• **WHAT TO DO**
Work out the number of lines that hold "Requirements" in the listing, and give that number with no other text.

• **INFORMATION SUPPLIED**
=-=-=-=-=
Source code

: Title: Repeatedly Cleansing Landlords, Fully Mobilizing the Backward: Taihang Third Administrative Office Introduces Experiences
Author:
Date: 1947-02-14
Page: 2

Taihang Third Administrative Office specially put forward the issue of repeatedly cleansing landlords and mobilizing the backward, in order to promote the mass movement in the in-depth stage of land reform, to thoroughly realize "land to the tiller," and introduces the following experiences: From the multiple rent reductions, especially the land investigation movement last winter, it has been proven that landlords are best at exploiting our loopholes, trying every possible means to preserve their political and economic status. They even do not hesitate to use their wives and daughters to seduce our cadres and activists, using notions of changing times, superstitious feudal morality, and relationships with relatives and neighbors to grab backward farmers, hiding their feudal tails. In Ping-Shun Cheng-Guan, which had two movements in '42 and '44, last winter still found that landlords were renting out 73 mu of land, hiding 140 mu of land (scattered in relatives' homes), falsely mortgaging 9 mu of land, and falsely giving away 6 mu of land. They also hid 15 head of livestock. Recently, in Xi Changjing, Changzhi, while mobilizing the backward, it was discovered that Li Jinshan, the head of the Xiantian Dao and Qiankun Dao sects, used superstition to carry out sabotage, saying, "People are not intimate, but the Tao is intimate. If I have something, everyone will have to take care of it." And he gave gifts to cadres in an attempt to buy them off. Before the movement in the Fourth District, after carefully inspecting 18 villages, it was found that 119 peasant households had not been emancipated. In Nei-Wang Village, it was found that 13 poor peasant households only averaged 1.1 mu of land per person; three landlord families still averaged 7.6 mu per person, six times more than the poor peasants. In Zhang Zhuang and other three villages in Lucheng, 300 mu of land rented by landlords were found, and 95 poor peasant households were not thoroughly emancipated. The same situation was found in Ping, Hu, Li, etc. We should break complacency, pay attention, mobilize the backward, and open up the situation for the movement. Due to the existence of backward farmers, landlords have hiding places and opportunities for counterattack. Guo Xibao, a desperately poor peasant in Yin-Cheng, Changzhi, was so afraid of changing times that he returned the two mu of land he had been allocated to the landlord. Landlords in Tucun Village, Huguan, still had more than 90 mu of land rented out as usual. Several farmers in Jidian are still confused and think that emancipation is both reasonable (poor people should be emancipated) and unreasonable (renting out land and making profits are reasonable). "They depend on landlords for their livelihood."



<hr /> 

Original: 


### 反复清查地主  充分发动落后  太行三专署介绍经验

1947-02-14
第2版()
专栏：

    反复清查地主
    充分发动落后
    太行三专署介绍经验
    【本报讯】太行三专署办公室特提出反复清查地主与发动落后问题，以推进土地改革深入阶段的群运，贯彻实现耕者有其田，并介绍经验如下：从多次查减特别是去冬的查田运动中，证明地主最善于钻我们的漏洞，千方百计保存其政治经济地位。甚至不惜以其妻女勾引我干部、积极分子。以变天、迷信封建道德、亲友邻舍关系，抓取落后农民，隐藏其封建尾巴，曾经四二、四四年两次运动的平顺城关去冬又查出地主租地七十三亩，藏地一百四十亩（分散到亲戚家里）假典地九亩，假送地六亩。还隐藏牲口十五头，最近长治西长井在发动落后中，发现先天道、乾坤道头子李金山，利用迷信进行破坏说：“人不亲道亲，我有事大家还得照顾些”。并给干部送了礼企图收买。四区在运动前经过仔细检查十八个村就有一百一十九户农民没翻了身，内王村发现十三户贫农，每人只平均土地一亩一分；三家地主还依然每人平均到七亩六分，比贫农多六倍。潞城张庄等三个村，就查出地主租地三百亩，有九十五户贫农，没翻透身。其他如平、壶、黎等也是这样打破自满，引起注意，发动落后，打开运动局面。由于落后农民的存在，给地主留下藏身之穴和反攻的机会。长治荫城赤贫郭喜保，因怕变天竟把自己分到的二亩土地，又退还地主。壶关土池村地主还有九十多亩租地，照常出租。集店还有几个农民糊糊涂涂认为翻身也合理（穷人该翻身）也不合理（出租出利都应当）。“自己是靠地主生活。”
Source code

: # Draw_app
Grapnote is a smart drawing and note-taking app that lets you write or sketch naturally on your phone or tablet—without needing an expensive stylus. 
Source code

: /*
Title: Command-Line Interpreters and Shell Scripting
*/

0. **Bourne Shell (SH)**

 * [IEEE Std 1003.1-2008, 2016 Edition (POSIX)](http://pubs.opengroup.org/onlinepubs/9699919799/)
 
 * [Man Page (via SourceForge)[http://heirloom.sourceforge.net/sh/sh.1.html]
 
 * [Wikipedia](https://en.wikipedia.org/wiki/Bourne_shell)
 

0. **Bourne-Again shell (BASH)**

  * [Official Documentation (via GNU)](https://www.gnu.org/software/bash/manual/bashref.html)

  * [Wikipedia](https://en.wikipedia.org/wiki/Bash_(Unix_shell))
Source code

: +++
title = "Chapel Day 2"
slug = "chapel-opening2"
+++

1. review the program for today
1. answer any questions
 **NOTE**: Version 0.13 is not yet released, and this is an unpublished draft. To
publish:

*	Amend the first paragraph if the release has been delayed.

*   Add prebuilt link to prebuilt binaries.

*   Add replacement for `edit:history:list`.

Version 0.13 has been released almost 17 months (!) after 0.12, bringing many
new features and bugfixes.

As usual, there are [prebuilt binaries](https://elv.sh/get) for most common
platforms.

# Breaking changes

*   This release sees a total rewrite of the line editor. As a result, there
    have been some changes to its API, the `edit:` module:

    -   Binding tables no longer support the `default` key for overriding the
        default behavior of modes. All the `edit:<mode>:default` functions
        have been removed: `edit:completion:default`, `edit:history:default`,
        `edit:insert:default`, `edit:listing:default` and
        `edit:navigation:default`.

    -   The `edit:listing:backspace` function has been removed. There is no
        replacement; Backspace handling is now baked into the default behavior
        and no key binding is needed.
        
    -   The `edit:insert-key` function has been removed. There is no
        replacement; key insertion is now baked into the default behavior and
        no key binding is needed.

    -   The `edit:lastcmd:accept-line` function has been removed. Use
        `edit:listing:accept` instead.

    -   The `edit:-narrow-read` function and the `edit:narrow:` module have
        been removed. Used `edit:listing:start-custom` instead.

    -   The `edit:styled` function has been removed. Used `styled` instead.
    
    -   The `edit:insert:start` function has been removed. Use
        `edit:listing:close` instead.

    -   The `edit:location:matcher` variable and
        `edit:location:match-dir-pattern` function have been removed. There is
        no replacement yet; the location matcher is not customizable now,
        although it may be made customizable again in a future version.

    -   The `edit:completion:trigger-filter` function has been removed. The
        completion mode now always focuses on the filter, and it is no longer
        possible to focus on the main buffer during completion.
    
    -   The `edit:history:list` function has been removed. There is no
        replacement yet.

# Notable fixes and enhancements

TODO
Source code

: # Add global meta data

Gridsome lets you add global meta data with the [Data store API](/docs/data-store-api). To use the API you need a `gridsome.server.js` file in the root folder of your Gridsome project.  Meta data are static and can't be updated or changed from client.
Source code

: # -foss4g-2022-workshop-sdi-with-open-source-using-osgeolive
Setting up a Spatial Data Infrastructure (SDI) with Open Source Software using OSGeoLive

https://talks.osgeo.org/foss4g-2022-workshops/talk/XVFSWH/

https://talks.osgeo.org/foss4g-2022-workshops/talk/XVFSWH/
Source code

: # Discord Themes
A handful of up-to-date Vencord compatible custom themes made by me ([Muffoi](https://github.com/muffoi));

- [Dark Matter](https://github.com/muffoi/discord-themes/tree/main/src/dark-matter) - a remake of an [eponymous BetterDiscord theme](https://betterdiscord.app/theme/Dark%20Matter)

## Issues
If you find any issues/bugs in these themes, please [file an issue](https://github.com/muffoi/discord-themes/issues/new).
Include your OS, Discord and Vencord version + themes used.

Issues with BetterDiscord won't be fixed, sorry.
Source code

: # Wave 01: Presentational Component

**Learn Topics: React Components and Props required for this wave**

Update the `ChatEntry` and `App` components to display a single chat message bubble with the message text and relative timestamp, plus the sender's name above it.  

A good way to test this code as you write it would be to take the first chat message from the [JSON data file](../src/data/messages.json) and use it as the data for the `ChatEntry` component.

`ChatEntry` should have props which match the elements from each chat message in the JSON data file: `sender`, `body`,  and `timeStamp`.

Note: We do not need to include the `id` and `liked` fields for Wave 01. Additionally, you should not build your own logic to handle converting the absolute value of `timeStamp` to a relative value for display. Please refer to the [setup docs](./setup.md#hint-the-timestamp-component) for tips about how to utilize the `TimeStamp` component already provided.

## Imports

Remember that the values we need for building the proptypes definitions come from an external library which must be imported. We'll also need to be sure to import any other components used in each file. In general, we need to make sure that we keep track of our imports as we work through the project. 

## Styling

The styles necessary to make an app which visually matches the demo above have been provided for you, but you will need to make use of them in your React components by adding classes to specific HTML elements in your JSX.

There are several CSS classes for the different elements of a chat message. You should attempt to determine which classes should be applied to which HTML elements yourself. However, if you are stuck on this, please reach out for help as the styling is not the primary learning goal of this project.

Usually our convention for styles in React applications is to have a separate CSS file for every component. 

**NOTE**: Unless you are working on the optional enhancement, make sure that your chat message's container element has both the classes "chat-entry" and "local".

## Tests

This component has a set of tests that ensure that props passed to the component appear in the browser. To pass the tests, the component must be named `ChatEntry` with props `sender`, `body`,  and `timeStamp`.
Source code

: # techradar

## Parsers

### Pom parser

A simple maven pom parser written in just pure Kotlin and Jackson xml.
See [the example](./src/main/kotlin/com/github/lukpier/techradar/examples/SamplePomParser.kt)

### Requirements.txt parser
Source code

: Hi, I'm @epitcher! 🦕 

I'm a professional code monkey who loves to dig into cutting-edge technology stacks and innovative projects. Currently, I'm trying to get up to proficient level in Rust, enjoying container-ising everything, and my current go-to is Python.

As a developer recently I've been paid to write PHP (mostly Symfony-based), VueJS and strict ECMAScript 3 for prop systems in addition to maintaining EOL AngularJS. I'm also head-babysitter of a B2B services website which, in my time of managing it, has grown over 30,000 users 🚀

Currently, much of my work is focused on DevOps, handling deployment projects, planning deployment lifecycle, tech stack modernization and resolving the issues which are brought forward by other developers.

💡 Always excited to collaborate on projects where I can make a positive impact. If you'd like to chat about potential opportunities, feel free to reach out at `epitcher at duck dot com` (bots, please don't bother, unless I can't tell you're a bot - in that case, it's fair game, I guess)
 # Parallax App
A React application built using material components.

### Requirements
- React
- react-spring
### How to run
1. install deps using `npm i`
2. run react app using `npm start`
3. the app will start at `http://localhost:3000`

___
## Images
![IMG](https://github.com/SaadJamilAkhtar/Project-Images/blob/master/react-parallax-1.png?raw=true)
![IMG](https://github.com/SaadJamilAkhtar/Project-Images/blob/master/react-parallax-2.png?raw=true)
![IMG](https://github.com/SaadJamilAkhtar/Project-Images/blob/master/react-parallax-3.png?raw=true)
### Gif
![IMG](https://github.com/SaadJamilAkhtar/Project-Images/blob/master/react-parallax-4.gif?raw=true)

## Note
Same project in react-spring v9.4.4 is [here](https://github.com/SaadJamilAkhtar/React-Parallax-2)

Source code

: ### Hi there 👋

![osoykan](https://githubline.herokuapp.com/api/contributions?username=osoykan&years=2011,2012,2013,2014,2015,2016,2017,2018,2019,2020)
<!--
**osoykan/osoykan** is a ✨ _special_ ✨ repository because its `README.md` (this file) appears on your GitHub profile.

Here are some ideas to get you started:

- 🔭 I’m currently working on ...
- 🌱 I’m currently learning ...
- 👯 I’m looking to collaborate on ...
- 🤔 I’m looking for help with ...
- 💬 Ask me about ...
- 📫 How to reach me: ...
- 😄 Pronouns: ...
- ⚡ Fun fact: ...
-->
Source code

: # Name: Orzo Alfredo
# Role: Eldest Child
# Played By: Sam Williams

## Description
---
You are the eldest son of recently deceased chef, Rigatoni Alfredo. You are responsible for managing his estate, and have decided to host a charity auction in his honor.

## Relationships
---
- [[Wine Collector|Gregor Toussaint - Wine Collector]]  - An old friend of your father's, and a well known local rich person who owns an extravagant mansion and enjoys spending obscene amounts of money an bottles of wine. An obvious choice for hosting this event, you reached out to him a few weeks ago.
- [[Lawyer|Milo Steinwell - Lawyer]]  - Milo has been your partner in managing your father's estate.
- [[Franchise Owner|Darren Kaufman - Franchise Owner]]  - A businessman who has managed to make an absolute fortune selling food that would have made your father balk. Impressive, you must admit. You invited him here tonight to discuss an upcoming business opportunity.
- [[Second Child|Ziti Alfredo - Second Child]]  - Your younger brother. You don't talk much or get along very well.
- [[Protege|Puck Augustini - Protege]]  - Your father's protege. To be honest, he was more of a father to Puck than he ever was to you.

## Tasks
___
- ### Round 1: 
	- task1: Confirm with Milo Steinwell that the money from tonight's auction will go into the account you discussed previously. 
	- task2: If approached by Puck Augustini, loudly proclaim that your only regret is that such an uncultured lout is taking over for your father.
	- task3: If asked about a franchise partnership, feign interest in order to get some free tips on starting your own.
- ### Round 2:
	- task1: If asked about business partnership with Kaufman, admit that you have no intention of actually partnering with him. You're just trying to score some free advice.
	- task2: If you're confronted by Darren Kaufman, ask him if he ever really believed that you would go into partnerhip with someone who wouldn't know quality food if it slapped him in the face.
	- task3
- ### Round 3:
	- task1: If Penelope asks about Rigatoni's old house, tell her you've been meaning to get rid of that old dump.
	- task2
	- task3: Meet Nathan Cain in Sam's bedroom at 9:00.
=-=-=-=-=
• **TASK RESPONSE**
2